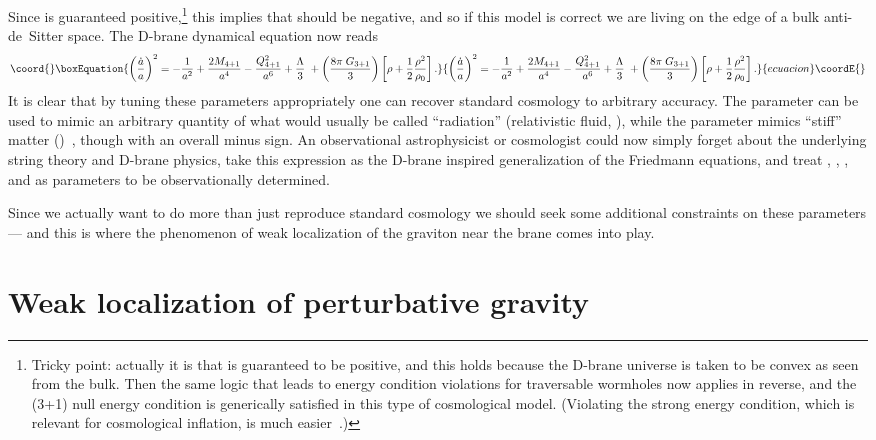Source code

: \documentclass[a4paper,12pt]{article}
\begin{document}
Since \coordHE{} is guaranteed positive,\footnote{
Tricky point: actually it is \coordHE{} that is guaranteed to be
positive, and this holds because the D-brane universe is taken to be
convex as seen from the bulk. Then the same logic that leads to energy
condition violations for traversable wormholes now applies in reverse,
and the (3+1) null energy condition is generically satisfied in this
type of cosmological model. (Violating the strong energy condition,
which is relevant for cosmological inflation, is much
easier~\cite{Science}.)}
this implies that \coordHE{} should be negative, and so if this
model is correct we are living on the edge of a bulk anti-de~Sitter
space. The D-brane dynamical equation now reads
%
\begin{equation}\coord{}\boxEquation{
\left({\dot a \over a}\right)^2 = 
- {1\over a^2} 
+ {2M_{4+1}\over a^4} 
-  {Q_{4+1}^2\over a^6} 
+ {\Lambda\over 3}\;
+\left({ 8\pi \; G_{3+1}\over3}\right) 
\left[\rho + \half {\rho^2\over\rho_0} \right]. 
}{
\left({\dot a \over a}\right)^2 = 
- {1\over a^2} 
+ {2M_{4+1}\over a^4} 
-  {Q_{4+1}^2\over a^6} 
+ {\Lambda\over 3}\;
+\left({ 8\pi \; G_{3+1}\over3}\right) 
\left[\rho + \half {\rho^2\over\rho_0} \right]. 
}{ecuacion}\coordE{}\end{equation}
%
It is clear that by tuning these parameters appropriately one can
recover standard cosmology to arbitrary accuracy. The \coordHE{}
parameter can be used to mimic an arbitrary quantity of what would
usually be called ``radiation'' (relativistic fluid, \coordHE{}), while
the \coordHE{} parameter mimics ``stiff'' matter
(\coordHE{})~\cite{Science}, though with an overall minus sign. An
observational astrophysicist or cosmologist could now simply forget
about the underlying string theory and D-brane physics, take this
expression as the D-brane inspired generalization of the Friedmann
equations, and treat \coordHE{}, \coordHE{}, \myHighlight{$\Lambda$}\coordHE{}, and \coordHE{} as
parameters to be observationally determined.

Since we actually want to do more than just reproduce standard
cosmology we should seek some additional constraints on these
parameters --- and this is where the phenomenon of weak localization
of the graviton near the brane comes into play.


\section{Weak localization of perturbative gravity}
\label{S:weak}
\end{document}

####

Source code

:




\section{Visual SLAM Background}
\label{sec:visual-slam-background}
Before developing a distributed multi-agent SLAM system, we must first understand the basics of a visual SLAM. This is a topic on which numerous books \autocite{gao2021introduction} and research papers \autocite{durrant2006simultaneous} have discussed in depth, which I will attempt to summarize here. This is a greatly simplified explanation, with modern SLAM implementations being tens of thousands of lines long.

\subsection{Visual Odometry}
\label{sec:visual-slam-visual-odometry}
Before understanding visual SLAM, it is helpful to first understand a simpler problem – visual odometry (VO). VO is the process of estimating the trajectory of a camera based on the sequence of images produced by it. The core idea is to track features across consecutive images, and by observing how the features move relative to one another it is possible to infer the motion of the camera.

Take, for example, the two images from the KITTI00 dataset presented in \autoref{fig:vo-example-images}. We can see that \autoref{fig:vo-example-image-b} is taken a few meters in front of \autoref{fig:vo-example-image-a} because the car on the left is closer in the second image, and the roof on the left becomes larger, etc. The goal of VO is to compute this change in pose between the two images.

####

## Task item
The answer is the lines above between the line holding "minus sign. An" and the line holding "expression as the", inclusive, each written out exactly, and no others.

## Task answer
(\coordHE{})~\cite{Science}, though with an overall minus sign. An
observational astrophysicist or cosmologist could now simply forget
about the underlying string theory and D-brane physics, take this
expression as the D-brane inspired generalization of the Friedmann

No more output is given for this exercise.